Today, Sakauye still grows a variety of Asian fruits, but he takes the most pride in his flowers. They are symbols of appreciation, grown in tribute to the neighbor that saved his farm during the darkest time of his life.
THE MOVE TO WYOMING
Shortly after the start of World War II, the Sakauyes, like thousands of other Japanese-American families in the South Bay, were forced off their land and sent to board a train for parts unknown. They were taken to an internment camp in Heart Mountain, Wyoming, a barren land that had nothing in common with what they once had.
“We were a dead people who didn’t know what to do or say. This hill country had never been farmed.” But the Sakauyes, with hundreds of fellow internees, put their years of farming knowledge to work and turned the acreage into a highly productive agricultural wonderland.
“We were trying to make a community where we could live and enjoy, under the circumstances,” recalls Sakauye, who served as the camp’s postmaster and weather observer. He was a model citizen who wanted nothing more than to film the activities inside the barbed-wire compound. The government banned any pictures from being taken inside the camp, but a persistent Sakauye eventually received permission to send for his cameras. He spent his final year in confinement filming and photographing life at Heart Mountain. At 88, Sakauye finally published his pictorial memoirs. There is no other documentation like it from any camp.

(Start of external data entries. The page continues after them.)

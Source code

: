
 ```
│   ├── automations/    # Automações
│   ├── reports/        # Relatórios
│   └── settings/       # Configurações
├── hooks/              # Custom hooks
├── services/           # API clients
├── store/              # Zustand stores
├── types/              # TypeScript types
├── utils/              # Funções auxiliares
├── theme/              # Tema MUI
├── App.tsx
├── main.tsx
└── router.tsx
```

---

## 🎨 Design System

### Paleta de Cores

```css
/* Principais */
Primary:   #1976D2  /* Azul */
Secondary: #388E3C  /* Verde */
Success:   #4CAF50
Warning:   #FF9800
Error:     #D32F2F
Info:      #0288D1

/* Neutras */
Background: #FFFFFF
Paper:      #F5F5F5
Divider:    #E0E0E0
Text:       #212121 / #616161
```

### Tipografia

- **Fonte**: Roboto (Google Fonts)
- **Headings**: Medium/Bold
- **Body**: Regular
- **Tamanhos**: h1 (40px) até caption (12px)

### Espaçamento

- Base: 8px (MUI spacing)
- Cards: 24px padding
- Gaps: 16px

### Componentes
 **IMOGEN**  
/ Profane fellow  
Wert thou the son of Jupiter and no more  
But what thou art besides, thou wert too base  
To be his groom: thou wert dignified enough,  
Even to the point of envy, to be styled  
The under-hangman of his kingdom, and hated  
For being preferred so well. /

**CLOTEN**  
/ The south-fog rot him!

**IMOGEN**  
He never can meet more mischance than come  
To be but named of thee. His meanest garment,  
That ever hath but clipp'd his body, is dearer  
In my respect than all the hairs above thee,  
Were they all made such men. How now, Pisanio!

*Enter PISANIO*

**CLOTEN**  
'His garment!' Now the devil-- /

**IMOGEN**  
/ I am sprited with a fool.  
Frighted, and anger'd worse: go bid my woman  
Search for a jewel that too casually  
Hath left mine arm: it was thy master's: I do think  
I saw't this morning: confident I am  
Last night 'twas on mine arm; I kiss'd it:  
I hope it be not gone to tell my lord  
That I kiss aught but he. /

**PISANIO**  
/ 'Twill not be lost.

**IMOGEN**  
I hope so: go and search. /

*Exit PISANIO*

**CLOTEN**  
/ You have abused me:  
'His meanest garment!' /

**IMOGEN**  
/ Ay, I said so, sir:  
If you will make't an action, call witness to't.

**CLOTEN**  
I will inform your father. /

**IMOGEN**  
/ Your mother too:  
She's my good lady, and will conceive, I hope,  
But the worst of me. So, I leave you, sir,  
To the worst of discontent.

When the Sakauye family returned home, they found their farm to be as it was, unlike many other properties that had been seized and ransacked. Their neighbor, Edward Seely, had looked after and protected the ranch. After all, Seely felt that he owed it to the Sakauyes. During World War I, when Seely was called to duty, he was faced with leaving behind his neighboring farm and his invalid mother.
“We looked after his mother and the property, and when Edward Seely returned, he was very well pleased that his mother didn’t look any worse, if not better,” says Sakauye.
That’s why Sakauye, today, takes great pride in the flowers he grows. Every week, he and his wife take these colorful symbols and place them on the grave of Edward Seely, the man who made it possible for Ed Sakauye to work on his land for the rest of his life.